Quantifying the Agronomic, Economic, and Environmental Benefits of Cover Crops in Mid-South Production Systems

Project Impacts

This project quantifies the benefits of transitioning from conventional row crop production practices in the mid-south US to a system that utilizes winter cover crops and minimizes tillage. The status quo system relies on multiple tillage passes and bare fields during the winter months. This has led to a reduction in soil quality due to compaction and a reduction in water quality due to unabated runoff from agriculture fields. Adoption of conservation practices has the potential to remediate both situations, but producers are sensitive to the economic considerations associated with any change in their farm management. While these practices have demonstrated success in other regions, few attempts have made to document their efficacy in the mid-South corn and soybean systems.

We have demonstrated that adaptive management of cover crops in our corn and soybean production systems under minimal tillage can reduce the yield gap associated with practice change from conventional to conservation systems.

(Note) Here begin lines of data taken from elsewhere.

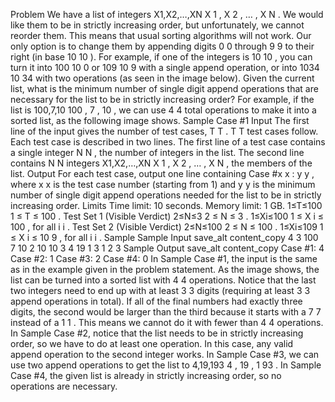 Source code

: Problem
We have a list of integers X1,X2,…,XN
X
1
,
X
2
,
…
,
X
N
. We would like them to be in strictly increasing order, but unfortunately, we cannot reorder them. This means that usual sorting algorithms will not work.
Our only option is to change them by appending digits 0
0
 through 9
9
 to their right (in base 10
10
). For example, if one of the integers is 10
10
, you can turn it into 100
10
0
 or 109
10
9
 with a single append operation, or into 1034
10
34
 with two operations (as seen in the image below).
Given the current list, what is the minimum number of single digit append operations that are necessary for the list to be in strictly increasing order?
For example, if the list is 100,7,10
100
,
7
,
10
, we can use 4
4
 total operations to make it into a sorted list, as the following image shows.
Sample Case #1
Input
The first line of the input gives the number of test cases, T
T
. T
T
 test cases follow. Each test case is described in two lines. The first line of a test case contains a single integer N
N
, the number of integers in the list. The second line contains N
N
 integers X1,X2,…,XN
X
1
,
X
2
,
…
,
X
N
, the members of the list.
Output
For each test case, output one line containing Case #x
x
: y
y
, where x
x
 is the test case number (starting from 1) and y
y
 is the minimum number of single digit append operations needed for the list to be in strictly increasing order.
Limits
Time limit: 10 seconds.
Memory limit: 1 GB.
1≤T≤100
1
≤
T
≤
100
.
Test Set 1 (Visible Verdict)
2≤N≤3
2
≤
N
≤
3
.
1≤Xi≤100
1
≤
X
i
≤
100
, for all i
i
.
Test Set 2 (Visible Verdict)
2≤N≤100
2
≤
N
≤
100
.
1≤Xi≤109
1
≤
X
i
≤
10
9
, for all i
i
.
Sample
Sample Input
save_alt
content_copy
4
3
100 7 10
2
10 10
3
4 19 1
3
1 2 3
Sample Output
save_alt
content_copy
Case #1: 4
Case #2: 1
Case #3: 2
Case #4: 0
In Sample Case #1, the input is the same as in the example given in the problem statement. As the image shows, the list can be turned into a sorted list with 4
4
 operations. Notice that the last two integers need to end up with at least 3
3
 digits (requiring at least 3
3
 append operations in total). If all of the final numbers had exactly three digits, the second would be larger than the third because it starts with a 7
7
 instead of a 1
1
. This means we cannot do it with fewer than 4
4
 operations.
In Sample Case #2, notice that the list needs to be in strictly increasing order, so we have to do at least one operation. In this case, any valid append operation to the second integer works.
In Sample Case #3, we can use two append operations to get the list to 4,19,193
4
,
19
,
1
93
.
In Sample Case #4, the given list is already in strictly increasing order, so no operations are necessary.
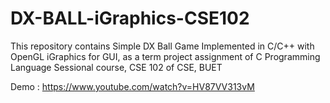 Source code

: # DX-BALL-iGraphics-CSE102

This repository contains Simple DX Ball Game Implemented in C/C++ with OpenGL iGraphics for GUI, as a term project assignment of C Programming Language Sessional course, CSE 102 of CSE, BUET

Demo : https://www.youtube.com/watch?v=HV87VV313vM

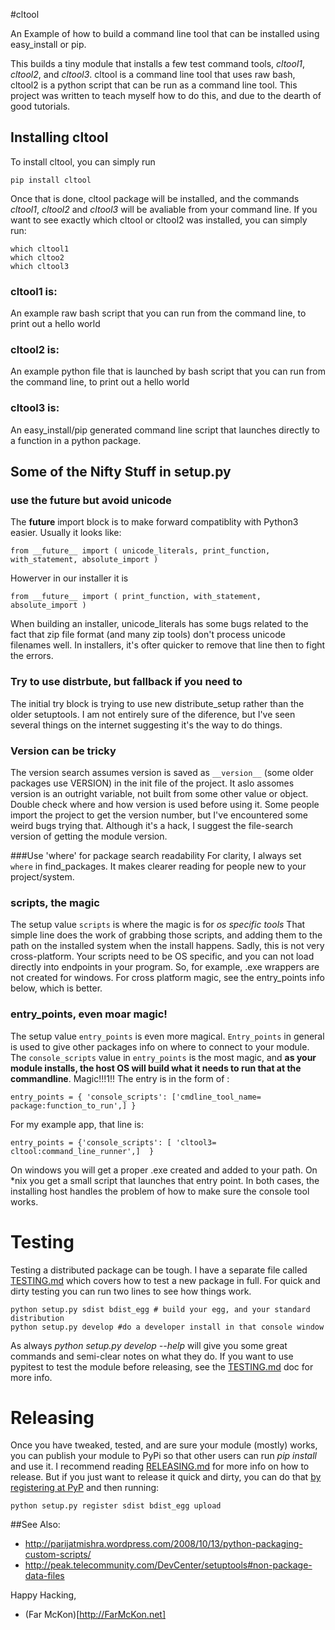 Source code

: #cltool

An Example of how to build a command line tool that can be installed using easy_install or pip.

This builds a tiny module that installs a few test command tools, *cltool1*, *cltool2*, and *cltool3*. cltool is a command line tool that uses raw bash, cltool2 is a python script that can be run as a command line tool. This project was written to teach myself how to do this, and due to the dearth of good tutorials. 

## Installing cltool 
To install cltool,  you can simply run 

    pip install cltool

Once that is done, cltool package will be installed, and the commands *cltool1*, *cltool2* and *cltool3* will be avaliable from your command line. If you want to see exactly which cltool or cltool2 was installed, you can simply run:
    
    which cltool1
    which cltoo2
    which cltool3

### cltool1 is:
An example raw bash script that you can run from the command line, to print out a hello world

### cltool2 is:
An example python file that is launched by bash script that you can run from the command line, to print out a hello world

### cltool3 is:
An easy_install/pip generated command line script that launches directly to a function in a python package.

## Some of the Nifty Stuff in setup.py

### use the future but avoid unicode 
The __future__ import block is to make forward compatiblity with Python3 easier. Usually it looks like: 

    from __future__ import ( unicode_literals, print_function, with_statement, absolute_import )

Howerver in our installer it is

    from __future__ import ( print_function, with_statement, absolute_import )

When building an installer, unicode_literals has some bugs related to the fact that zip file format (and many zip tools) don't process unicode filenames well. In installers, it's ofter quicker to remove that line then to fight the errors. 

### Try to use distrbute, but fallback if you need to 
The initial try block is trying to use new distribute_setup rather than the older setuptools.  I am not entirely sure of the diference, but I've seen several things on the internet suggesting it's the way to do things.

### Version can be tricky
The version search assumes version is saved as `__version__` (some older packages use VERSION) in the init file of the project.  It aslo assomes version is an outright variable, not built from some other value or object. Double check where and how version is used before using it. Some people import the project to get the version number, but I've encountered some weird bugs trying that.  Although it's a hack, I suggest the file-search version of getting the module version.

###Use 'where' for package search readability
For clarity, I always set `where` in find_packages. It makes clearer reading for people new to your project/system.

### scripts, the magic
The setup value `scripts` is where the magic is for *os specific tools*  That simple line does the work of grabbing those scripts, and adding them to the path on the installed system when the install happens.  Sadly, this is not very cross-platform. Your scripts need to be OS specific, and you can not load directly into endpoints in your program.  So, for example, .exe wrappers are not created for windows.  For cross platform magic, see the entry_points info below, which is better.

### entry_points, even moar magic!
The setup value `entry_points` is even more magical. `Entry_points` in general is used to give other packages info on where to connect to your module.  The `console_scripts` value in `entry_points` is the most magic, and **as your module installs, the host OS will build what it needs to run that at the commandline**. Magic!!!1!! The entry is in the form of :

    entry_points = { 'console_scripts': ['cmdline_tool_name= package:function_to_run',] } 

For my example app, that line is:

    entry_points = {'console_scripts': [ 'cltool3= cltool:command_line_runner',]  }

On windows you will get a proper .exe created and added to your path. On *nix you get a small script that launches that entry point. In both cases, the installing host handles the problem of how to make sure the console tool works.


# Testing
Testing a distributed package can be tough. I have a separate file called [TESTING.md](TESTING.md) which covers how to test a new package in full.  For quick and dirty testing you can run two lines to see how things work.

    python setup.py sdist bdist_egg # build your egg, and your standard distribution
    python setup.py develop #do a developer install in that console window

As always *python setup.py develop --help* will give you some great commands and semi-clear notes on what they do.  If you want to use pypitest to test the module before releasing, see the [TESTING.md](TESTING.md) doc for more info.

# Releasing
Once you have tweaked, tested, and are sure your module (mostly) works, you can publish your module to PyPi so that other users can run *pip install <module>* and use it.  I recommend reading [RELEASING.md](RELEASING.md) for more info on how to release.  But if you just want to release it quick and dirty, you can do that [by registering at PyP](http://pypi.python.org/pypi?%3Aaction=register_form) and then running:

    python setup.py register sdist bdist_egg upload 

##See Also: 
- http://parijatmishra.wordpress.com/2008/10/13/python-packaging-custom-scripts/
- http://peak.telecommunity.com/DevCenter/setuptools#non-package-data-files


Happy Hacking,
- (Far McKon)[http://FarMcKon.net]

Reducing the yield gap is essential if we want producers to adopt this conservation practice because the economic losses can make such practices unattractive. By making changes to procedures associated with termination of cover crops and planting of cash crops, we improved the economic return in each successive year of the project. We also saw decreases in water use, which while not statistically significant, would however be meaningful to producers.

Project Impact Image


This project was the catalyst for a series of additional awards in excess of $2.6M to support similar research efforts in the study region and to extend the research conducted under this award.